Fixing my blog (part 3) - Querying the Wayback Machine

21st April 2022

Last time I’d discovered I had a huge link rot problem on my blog, but I didn’t fancy copy and pasting all those broken URLs into the Internet Archive’s Wayback Machine to search for the equivalent archive URL.

What I need is a way to query the Wayback Machine via some kind of API.. Like maybe this one?. The API is quite simple to use.

To look up the snapshot for Nigel’s old blog site, I’d use the following request

https://archive.org/wayback/available?url=http://blog.spencen.com/

That returns the following JSON result

{
  "url": "http://blog.spencen.com/",
  "archived_snapshots": {
    "closest": {
      "status": "200",
      "available": true,
      "url": "https://web.archive.org/web/20201129195822/http://blog.spencen.com/",
      "timestamp": "20201129195822"
    }
  }
}

That’s pretty good, but we can do better. An optional timestamp can be supplied in the query string (using the format YYYYMMDDhhmmss), so that instead of returning the most recent available capture, instead the snapshot closest to that timestamp will be returned. This is useful for URLs where the content might have changed over time. I realised that my blog posts include the date in the filename, so if I parsed the filename I could get a timestamp with a resolution of a specific day - that would be good enough to make the snapshot URLs more accurate.

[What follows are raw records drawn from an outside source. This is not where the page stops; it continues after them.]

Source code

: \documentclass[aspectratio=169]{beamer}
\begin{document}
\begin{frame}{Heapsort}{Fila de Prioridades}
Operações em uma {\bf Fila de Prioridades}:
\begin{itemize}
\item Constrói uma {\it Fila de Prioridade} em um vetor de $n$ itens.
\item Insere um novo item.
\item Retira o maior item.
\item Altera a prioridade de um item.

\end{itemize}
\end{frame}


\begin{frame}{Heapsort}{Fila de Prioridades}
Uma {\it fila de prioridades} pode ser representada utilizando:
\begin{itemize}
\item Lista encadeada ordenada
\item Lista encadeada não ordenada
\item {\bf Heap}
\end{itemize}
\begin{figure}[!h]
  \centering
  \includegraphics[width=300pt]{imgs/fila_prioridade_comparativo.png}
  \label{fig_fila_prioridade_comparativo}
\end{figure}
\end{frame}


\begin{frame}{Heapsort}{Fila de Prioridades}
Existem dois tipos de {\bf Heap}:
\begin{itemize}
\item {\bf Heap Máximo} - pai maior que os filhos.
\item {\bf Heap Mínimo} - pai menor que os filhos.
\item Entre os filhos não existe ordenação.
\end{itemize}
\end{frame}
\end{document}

So given the page that linked to Nigel’s blog was named 2009-09-13-tech-ed-2009-thursday.md, then the query would become

https://archive.org/wayback/available?url=http://blog.spencen.com/&timestamp=20090913

And now we get this JSON result

{
  "url": "http://blog.spencen.com/",
  "archived_snapshots": {
    "closest": {
      "status": "200",
      "available": true,
      "url": "https://web.archive.org/web/20100315160244/http://blog.spencen.com:80/",
      "timestamp": "20100315160244"
    }
  },
  "timestamp": "20090913"
}

Browsing to that new snapshot URL shows a representation of Nigel’s blog as it would have been when I wrote that blog post back in 2009.

So how can we automate this a bit more? By creating a new GitHub Action of course.

Enter the Wayback Machine Query GitHub Action!

If you look a the inputs for this action, it’s no coincidence that the file it requires to provide the list of URLs to query the Wayback Machine with just happens to be compatible with the one generated by the Lychee Broken Link Checker GitHub Action we used in the previous post.

My new action returns the results in two output properties:

missing is an array of URLs that had no snapshots on the Wayback Machine. These URLs were never archived, so we’ll have to deal with these differently.
replacements is an array of objects with the original URL and the Wayback Machine’s snapshot URL.

The action also has an input property that allows us to provide a regular expression that can be used to parse the filename to obtain the timestamp.

Here’s how I’m using it:

      - name: Wayback Machine Query
        uses: flcdrg/wayback-machine-query-action@v2
        id: wayback
        with:
          source-path: ./lychee/links.json
          timestamp-regex: '_posts\/(\d+)\/(?<year>\d+)-(?<month>\d+)-(?<day>\d+)-'

Obviously if your filenames or paths contain the date in a different format you’d need to adjust the timestamp-regex value (or if they don’t contain the date then don’t set that property at all).

We’ve now got a list of old and new URLs. In the next part we’ll update the files.